Using the above-mentioned branched polybutadiene, in accordance with the formulation shown in Table 2, using a 250 cc closed kneader, kneading natural rubber, branched polybutadiene, metallocene BR, carbon black, etc., and then adding the vulcanization accelerator and sulfur. Mixed with open roll. Next, press vulcanization was performed, and the physical properties were evaluated by the obtained vulcanized test pieces. The results are shown in Table 1.

(Comparative example)
According to the formulation shown in Table 2, a natural rubber, linear polybutadiene, carbon black and the like were kneaded using a 250 cc closed kneading apparatus, and then the vulcanization accelerator and sulfur were mixed with an open roll.
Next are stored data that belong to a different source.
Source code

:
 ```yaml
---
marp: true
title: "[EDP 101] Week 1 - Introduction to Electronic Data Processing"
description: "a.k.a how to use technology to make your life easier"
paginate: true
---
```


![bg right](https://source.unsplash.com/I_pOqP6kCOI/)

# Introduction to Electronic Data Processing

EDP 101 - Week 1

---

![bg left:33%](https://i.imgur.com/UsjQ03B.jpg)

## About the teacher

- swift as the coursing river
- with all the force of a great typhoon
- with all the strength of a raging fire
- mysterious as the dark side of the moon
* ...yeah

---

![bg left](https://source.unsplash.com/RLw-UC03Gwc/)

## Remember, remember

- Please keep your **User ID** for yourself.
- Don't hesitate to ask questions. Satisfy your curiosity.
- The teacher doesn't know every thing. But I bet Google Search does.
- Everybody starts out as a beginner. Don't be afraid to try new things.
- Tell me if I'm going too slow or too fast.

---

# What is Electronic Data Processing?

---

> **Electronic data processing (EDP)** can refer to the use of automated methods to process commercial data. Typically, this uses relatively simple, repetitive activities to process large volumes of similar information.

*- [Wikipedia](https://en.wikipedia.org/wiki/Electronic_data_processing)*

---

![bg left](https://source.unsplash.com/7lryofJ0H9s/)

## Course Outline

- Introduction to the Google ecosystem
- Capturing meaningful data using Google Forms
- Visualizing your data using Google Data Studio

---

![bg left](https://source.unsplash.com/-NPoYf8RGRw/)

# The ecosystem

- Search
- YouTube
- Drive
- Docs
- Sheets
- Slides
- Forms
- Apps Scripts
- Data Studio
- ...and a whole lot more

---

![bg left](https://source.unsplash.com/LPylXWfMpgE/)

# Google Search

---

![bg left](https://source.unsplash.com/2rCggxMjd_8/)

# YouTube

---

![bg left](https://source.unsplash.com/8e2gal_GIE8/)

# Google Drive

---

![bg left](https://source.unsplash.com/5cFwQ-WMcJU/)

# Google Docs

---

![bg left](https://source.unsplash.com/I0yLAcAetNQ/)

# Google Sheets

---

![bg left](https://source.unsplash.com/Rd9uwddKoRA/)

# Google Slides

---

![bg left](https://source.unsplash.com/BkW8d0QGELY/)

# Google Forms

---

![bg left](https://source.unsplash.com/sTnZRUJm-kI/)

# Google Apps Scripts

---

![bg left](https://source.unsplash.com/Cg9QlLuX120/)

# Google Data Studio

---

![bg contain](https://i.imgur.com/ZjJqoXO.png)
Next, press vulcanization was performed, and the physical properties were evaluated by the obtained vulcanized test pieces.
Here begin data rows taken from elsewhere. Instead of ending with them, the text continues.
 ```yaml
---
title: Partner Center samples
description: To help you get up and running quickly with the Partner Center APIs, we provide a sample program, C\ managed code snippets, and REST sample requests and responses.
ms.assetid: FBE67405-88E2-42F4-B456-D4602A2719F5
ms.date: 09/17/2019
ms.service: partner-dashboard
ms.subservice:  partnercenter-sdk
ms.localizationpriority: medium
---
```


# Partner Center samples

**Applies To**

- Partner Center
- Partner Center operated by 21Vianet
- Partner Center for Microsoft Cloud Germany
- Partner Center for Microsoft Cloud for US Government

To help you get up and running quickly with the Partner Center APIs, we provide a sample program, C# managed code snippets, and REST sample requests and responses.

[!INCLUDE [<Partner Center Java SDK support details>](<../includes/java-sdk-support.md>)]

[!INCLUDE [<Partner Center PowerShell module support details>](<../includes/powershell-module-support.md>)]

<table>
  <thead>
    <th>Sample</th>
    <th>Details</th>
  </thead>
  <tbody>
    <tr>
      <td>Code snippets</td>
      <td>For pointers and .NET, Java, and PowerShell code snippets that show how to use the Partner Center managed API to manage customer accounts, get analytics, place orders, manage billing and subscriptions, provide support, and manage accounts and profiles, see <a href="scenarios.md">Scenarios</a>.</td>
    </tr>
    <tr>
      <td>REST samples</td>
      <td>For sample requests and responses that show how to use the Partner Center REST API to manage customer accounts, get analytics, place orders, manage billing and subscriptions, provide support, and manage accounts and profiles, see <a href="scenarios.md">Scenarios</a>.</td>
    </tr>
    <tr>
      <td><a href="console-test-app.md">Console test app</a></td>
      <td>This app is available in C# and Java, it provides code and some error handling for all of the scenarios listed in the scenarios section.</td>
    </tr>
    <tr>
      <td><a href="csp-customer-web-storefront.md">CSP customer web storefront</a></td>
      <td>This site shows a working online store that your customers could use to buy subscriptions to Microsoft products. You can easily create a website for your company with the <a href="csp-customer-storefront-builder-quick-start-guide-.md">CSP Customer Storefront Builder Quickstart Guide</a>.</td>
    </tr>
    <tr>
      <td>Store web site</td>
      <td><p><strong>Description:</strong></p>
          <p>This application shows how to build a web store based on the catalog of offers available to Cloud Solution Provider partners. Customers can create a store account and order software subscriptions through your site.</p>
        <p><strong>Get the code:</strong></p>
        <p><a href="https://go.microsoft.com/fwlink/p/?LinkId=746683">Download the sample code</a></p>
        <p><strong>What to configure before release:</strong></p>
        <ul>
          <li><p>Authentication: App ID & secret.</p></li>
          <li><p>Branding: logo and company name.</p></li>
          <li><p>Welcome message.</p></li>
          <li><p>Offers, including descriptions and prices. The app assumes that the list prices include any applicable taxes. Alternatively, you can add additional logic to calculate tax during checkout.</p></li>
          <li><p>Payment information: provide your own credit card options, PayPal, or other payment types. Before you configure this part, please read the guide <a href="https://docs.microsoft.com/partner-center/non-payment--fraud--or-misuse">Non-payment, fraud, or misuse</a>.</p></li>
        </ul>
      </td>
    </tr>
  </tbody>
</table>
The materials applied in this experiment are as follows.
Natural rubber: RSS # 1 (ML1 + 4, 100 ° C = natural rubber adjusted to 70)
Linear high cis polybutadiene: UBEPOL BR150L manufactured by Ube Industries, Ltd.
Branched high cis polybutadiene: UBEPOL BR150B manufactured by Ube Industries, Ltd.
Carbon Black: Tokai Carbon Seast 9
Aroma oil: Esso Oil # 110
Stearic acid: Asahi Denka Adeka Fatty Acid SA-300
Zinc oxide: Sakai Chemical Industry Sazex No. 1 anti-aging agent: Era Ouchi Nocrack 6C
Vulcanization accelerator: Noxeller NS (N-tert-butyl-2-benzothiazolylsulfenamide) manufactured by Ouchi Shinsei Chemical Industry Co., Ltd.
Sulfur: Sulfur manufactured by Hosoi Chemical Co., Ltd.
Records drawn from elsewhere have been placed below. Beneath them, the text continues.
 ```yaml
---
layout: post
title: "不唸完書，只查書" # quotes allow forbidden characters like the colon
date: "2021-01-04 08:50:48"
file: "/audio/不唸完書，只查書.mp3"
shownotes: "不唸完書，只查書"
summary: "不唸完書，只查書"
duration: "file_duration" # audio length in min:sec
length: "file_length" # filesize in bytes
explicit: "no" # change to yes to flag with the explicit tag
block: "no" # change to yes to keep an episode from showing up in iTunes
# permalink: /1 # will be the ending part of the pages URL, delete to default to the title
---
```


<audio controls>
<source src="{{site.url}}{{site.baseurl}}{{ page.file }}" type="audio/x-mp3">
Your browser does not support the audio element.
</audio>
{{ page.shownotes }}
The use of the rubber composition obtained in the present invention is a tire field, in particular, a cold region tire. Further, as a tire member, it is a base tread, a sidewall, a chafer, a beat, a rim strip and the like.

Claims (5)

A rubber composition for tires, which is a vulcanizable rubber (A), a branched rubber (B) having a high cis structure other than (A), and a rubber reinforcing material (C).   2. The tire rubber composition according to claim 1, wherein the vulcanizable rubber (A) is natural rubber. The branched rubber (B) having a high cis structure has a 1,4-cis structure of 80% or more, a ratio of 5% toluene solution viscosity (Tcp) to Mooney viscosity (ML _{1 + 4} ) at 100 ° C. (Tcp / ML1 _{+ 4} ) is 0.5-2.0, The rubber composition for tires in any one of Claim 1 and 2 characterized by the above-mentioned.   The rubber composition for tires according to any one of claims 1 to 3, wherein the rubber reinforcing material (C) is carbon black and / or silica.   A tire produced using the tire rubber composition.